_WHAT TO PRODUCE_: Reproduce the data exactly as it stands.

↓

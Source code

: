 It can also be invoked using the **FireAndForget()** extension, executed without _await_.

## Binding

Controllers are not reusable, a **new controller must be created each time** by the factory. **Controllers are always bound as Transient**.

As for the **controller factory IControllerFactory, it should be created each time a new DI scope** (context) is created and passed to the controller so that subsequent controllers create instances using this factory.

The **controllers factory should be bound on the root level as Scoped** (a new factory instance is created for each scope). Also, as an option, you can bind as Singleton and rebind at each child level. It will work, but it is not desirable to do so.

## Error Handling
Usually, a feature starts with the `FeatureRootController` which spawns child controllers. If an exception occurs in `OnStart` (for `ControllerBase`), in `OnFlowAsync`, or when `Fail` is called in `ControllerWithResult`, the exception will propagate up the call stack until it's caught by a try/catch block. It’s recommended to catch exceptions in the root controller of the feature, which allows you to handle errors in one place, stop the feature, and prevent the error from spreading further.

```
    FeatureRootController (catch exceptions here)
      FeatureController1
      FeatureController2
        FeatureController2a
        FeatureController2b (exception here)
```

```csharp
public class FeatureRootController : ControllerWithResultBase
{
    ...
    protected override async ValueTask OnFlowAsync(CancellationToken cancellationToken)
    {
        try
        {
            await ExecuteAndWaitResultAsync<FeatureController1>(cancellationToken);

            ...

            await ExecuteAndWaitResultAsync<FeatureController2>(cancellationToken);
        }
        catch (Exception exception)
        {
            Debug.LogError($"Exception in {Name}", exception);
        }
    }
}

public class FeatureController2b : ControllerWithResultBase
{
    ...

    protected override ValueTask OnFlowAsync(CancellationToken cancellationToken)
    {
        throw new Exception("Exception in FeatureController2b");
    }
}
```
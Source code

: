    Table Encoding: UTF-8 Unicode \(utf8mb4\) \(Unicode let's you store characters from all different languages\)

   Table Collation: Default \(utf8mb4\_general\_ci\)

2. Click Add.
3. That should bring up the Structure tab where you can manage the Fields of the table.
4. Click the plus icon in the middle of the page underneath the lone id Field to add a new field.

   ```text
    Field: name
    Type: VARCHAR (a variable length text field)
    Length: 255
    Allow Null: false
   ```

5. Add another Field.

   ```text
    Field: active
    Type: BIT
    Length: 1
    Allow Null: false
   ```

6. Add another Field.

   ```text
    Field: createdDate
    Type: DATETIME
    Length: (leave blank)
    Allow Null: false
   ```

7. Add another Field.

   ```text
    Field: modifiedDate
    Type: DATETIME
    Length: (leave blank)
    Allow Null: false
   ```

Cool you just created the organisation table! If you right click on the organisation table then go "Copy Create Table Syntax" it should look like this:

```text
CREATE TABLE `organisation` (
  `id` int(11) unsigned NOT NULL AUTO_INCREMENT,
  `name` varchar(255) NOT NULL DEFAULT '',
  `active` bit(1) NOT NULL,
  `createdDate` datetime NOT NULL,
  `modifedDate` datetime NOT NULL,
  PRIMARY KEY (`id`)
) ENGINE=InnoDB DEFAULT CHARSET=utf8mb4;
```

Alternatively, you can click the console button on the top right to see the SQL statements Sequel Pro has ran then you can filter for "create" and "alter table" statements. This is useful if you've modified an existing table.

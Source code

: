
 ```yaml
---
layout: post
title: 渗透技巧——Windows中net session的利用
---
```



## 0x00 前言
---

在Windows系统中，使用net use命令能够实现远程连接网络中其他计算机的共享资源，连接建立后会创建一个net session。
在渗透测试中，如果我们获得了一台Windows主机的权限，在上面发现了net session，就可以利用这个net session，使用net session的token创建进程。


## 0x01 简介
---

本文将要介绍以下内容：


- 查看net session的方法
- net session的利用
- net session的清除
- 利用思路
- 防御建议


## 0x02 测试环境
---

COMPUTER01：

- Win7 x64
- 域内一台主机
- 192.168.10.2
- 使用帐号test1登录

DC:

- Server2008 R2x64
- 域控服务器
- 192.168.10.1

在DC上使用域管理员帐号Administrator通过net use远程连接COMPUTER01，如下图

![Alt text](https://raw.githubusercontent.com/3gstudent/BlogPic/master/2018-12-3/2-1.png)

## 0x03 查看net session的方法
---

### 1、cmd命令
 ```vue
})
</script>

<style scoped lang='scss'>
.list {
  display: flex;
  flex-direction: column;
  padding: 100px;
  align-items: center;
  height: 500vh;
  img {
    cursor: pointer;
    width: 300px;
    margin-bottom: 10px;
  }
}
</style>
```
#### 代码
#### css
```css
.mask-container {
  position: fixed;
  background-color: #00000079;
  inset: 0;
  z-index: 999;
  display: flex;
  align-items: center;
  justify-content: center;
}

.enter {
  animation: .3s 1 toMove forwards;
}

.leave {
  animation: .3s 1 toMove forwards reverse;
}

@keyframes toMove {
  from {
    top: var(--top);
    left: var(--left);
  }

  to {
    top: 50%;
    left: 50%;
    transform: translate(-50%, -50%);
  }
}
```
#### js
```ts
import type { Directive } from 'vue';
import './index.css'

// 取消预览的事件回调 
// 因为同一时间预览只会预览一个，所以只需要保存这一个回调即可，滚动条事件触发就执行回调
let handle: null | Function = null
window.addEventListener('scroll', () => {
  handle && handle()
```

↑

_RESPONSE TO THIS TASK_:
Source code

: It can also be invoked using the **FireAndForget()** extension, executed without _await_.

## Binding

Controllers are not reusable, a **new controller must be created each time** by the factory. **Controllers are always bound as Transient**.

As for the **controller factory IControllerFactory, it should be created each time a new DI scope** (context) is created and passed to the controller so that subsequent controllers create instances using this factory.

The **controllers factory should be bound on the root level as Scoped** (a new factory instance is created for each scope). Also, as an option, you can bind as Singleton and rebind at each child level. It will work, but it is not desirable to do so.

## Error Handling
Usually, a feature starts with the `FeatureRootController` which spawns child controllers. If an exception occurs in `OnStart` (for `ControllerBase`), in `OnFlowAsync`, or when `Fail` is called in `ControllerWithResult`, the exception will propagate up the call stack until it's caught by a try/catch block. It’s recommended to catch exceptions in the root controller of the feature, which allows you to handle errors in one place, stop the feature, and prevent the error from spreading further.

```
    FeatureRootController (catch exceptions here)
      FeatureController1
      FeatureController2
        FeatureController2a
        FeatureController2b (exception here)
```

```csharp
public class FeatureRootController : ControllerWithResultBase
{
    ...
    protected override async ValueTask OnFlowAsync(CancellationToken cancellationToken)
    {
        try
        {
            await ExecuteAndWaitResultAsync<FeatureController1>(cancellationToken);

            ...

            await ExecuteAndWaitResultAsync<FeatureController2>(cancellationToken);
        }
        catch (Exception exception)
        {
            Debug.LogError($"Exception in {Name}", exception);
        }
    }
}

public class FeatureController2b : ControllerWithResultBase
{
    ...

    protected override ValueTask OnFlowAsync(CancellationToken cancellationToken)
    {
        throw new Exception("Exception in FeatureController2b");
    }
}
```
Source code

:    Table Encoding: UTF-8 Unicode \(utf8mb4\) \(Unicode let's you store characters from all different languages\)

   Table Collation: Default \(utf8mb4\_general\_ci\)

2. Click Add.
3. That should bring up the Structure tab where you can manage the Fields of the table.
4. Click the plus icon in the middle of the page underneath the lone id Field to add a new field.

   ```text
    Field: name
    Type: VARCHAR (a variable length text field)
    Length: 255
    Allow Null: false
   ```

5. Add another Field.

   ```text
    Field: active
    Type: BIT
    Length: 1
    Allow Null: false
   ```

6. Add another Field.

   ```text
    Field: createdDate
    Type: DATETIME
    Length: (leave blank)
    Allow Null: false
   ```

7. Add another Field.

   ```text
    Field: modifiedDate
    Type: DATETIME
    Length: (leave blank)
    Allow Null: false
   ```

Cool you just created the organisation table! If you right click on the organisation table then go "Copy Create Table Syntax" it should look like this:

```text
CREATE TABLE `organisation` (
  `id` int(11) unsigned NOT NULL AUTO_INCREMENT,
  `name` varchar(255) NOT NULL DEFAULT '',
  `active` bit(1) NOT NULL,
  `createdDate` datetime NOT NULL,
  `modifedDate` datetime NOT NULL,
  PRIMARY KEY (`id`)
) ENGINE=InnoDB DEFAULT CHARSET=utf8mb4;
```

Alternatively, you can click the console button on the top right to see the SQL statements Sequel Pro has ran then you can filter for "create" and "alter table" statements. This is useful if you've modified an existing table.

Source code

:
 ```yaml
---
layout: post
title: 渗透技巧——Windows中net session的利用
---
```



## 0x00 前言
---

在Windows系统中，使用net use命令能够实现远程连接网络中其他计算机的共享资源，连接建立后会创建一个net session。
在渗透测试中，如果我们获得了一台Windows主机的权限，在上面发现了net session，就可以利用这个net session，使用net session的token创建进程。


## 0x01 简介
---

本文将要介绍以下内容：


- 查看net session的方法
- net session的利用
- net session的清除
- 利用思路
- 防御建议


## 0x02 测试环境
---

COMPUTER01：

- Win7 x64
- 域内一台主机
- 192.168.10.2
- 使用帐号test1登录

DC:

- Server2008 R2x64
- 域控服务器
- 192.168.10.1

在DC上使用域管理员帐号Administrator通过net use远程连接COMPUTER01，如下图

![Alt text](https://raw.githubusercontent.com/3gstudent/BlogPic/master/2018-12-3/2-1.png)

## 0x03 查看net session的方法
---

### 1、cmd命令
 ```vue
})
</script>

<style scoped lang='scss'>
.list {
  display: flex;
  flex-direction: column;
  padding: 100px;
  align-items: center;
  height: 500vh;
  img {
    cursor: pointer;
    width: 300px;
    margin-bottom: 10px;
  }
}
</style>
```
#### 代码
#### css
```css
.mask-container {
  position: fixed;
  background-color: #00000079;
  inset: 0;
  z-index: 999;
  display: flex;
  align-items: center;
  justify-content: center;
}

.enter {
  animation: .3s 1 toMove forwards;
}

.leave {
  animation: .3s 1 toMove forwards reverse;
}

@keyframes toMove {
  from {
    top: var(--top);
    left: var(--left);
  }

  to {
    top: 50%;
    left: 50%;
    transform: translate(-50%, -50%);
  }
}
```
#### js
```ts
import type { Directive } from 'vue';
import './index.css'

// 取消预览的事件回调 
// 因为同一时间预览只会预览一个，所以只需要保存这一个回调即可，滚动条事件触发就执行回调
let handle: null | Function = null
window.addEventListener('scroll', () => {
  handle && handle()
```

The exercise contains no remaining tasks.